Ah, I was lying when I stated that my only concern is the Koreans’ views of us. I was also concerned about how we are going to bridge the language barriers. However, in the instances I have cited above, I was able to dispel two of my prejudices. Koreans, like Filipinos, are very warmhearted and hospitable. But there was something more important, more profound, that I have learned. Kindness is the world’s universal language; it bridges all kinds of gaps.
A Treasure Trove of Memories
To say that South Korea is wonderful and amazing is an understatement. It is one of the most idyllic places I have ever been to. An adventure is in store everyday, wherever you are, may it be in Seoul, in Sokcho, in Busan, or in Gyeongju. I can’t keep myself from snapping one picture after another. The landscapes, the autumn foliage, the historical landmarks all converge to form a visual feast.
More importantly, everywhere we went, there was a story, a history that has fascinated and enlightened us. Every where we went was a learning experience. Every day was a chance to create wonderful memories. And that, we did. But it wasn’t all about the memories. Through this trip, I got to grow and mature, even just for a bit. Each travel, after all, is an opportunity to learn about a place’s culture and history but more importantly, it is a chance to learn more about one’s self.
There is more to South Korea beyond the Korean dramas, the KPop culture, and the KPop idols. It is a beautiful and amazing country that is worth one’s time. This trip and this experience will forever stay in my heart; I will cherish it. Kamsahamnida, South Korea! Saranghae! I love everything about you!
P.S. A Healing Trip
This is something that I have admitted to only one friend.
It was late in June, as the days were approaching my birthday that I can began feeling it, that familiar sense of foreboding and emptiness. I suited up for it, distracting my mind so that it won’t trudge that dark, cold alley. I willed myself but I knew that try as I might, I will inevitably walk towards it. In spite of my best preparations, I still fell into the crevice. My motivation was running so low that even getting up to greet the day was a challenge. Unlike the previous encounters with my personal monsters, this was milder but lasted longer and was a recurring theme for nearly three months. It was usually shorter.
I kept on struggling against myself. There were times I questioned myself, is it all worth it. I struggled coping with everything around me because my vision blurred.
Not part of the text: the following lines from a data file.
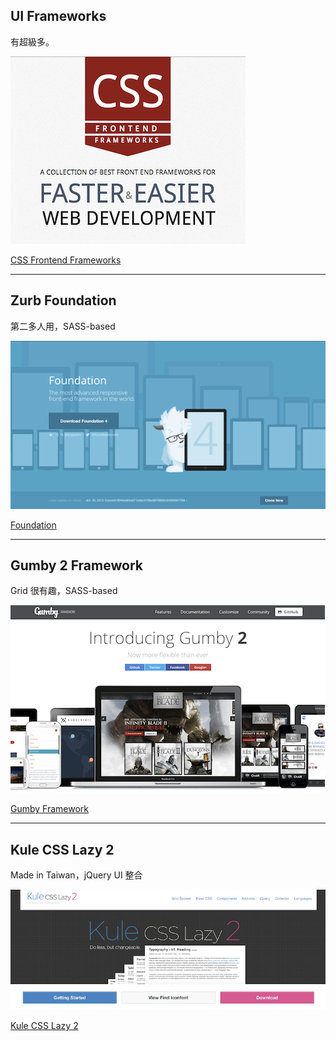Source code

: UI Frameworks
-------------

有超級多。

![CSS Frontend Frameworks](images/bootstrap/f2e.png)

[CSS Frontend Frameworks](http://usablica.github.io/front-end-frameworks/compare.html)


---

Zurb Foundation
--------------

第二多人用，SASS-based

![Foundation](images/bootstrap/foundation.png)

[Foundation](http://foundation.zurb.com/)

---

Gumby 2 Framework
-----------------

Grid 很有趣，SASS-based

![Gumby](images/bootstrap/gumby.png)

[Gumby Framework](http://gumbyframework.com/)

---

Kule CSS Lazy 2
---------------

Made in Taiwan，jQuery UI 整合

![Kule](images/bootstrap/kule.png)

[Kule CSS Lazy 2](http://www.kule.tw/)
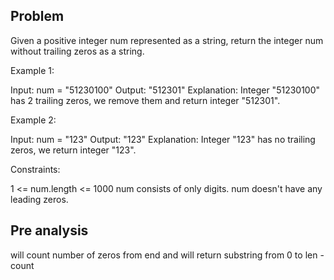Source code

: ## Problem

Given a positive integer num represented as a string, return the integer num without trailing zeros as a string.



Example 1:

Input: num = "51230100"
Output: "512301"
Explanation: Integer "51230100" has 2 trailing zeros, we remove them and return integer "512301".

Example 2:

Input: num = "123"
Output: "123"
Explanation: Integer "123" has no trailing zeros, we return integer "123".



Constraints:

1 <= num.length <= 1000
num consists of only digits.
num doesn't have any leading zeros.

## Pre analysis

will count number of zeros from end and will return substring from 0 to len - count
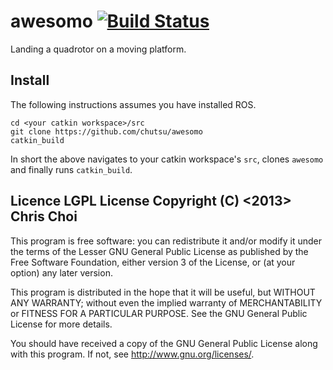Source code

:# awesomo  [![Build Status](https://travis-ci.com/chutsu/awesomo.svg?token=rBkanLVcBxG4QLrq8ybE&branch=master)][1]

Landing a quadrotor on a moving platform.


## Install

The following instructions assumes you have installed ROS.

    cd <your catkin workspace>/src
    git clone https://github.com/chutsu/awesomo
    catkin_build

In short the above navigates to your catkin workspace's `src`, clones `awesomo`
and finally runs `catkin_build`.


## Licence LGPL License Copyright (C) <2013> Chris Choi

This program is free software: you can redistribute it and/or modify it under
the terms of the Lesser GNU General Public License as published by the Free
Software Foundation, either version 3 of the License, or (at your option) any
later version.

This program is distributed in the hope that it will be useful, but WITHOUT ANY
WARRANTY; without even the implied warranty of MERCHANTABILITY or FITNESS FOR
A PARTICULAR PURPOSE.  See the GNU General Public License for more details.

You should have received a copy of the GNU General Public License along with
this program.  If not, see <http://www.gnu.org/licenses/>.


[1]: https://travis-ci.com/chutsu/awesomo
In time, I was able to pick up the pieces; as always, I survived. I was already on my way towards recovery before our trip. However, it was this South Korea trip that provided me that break that I never thought I badly needed. In ways more than one, my South Korea adventure is more than just about the adventures and the memories, it is more of a healing trip for me. And that is why South Korea is one of my favorite places.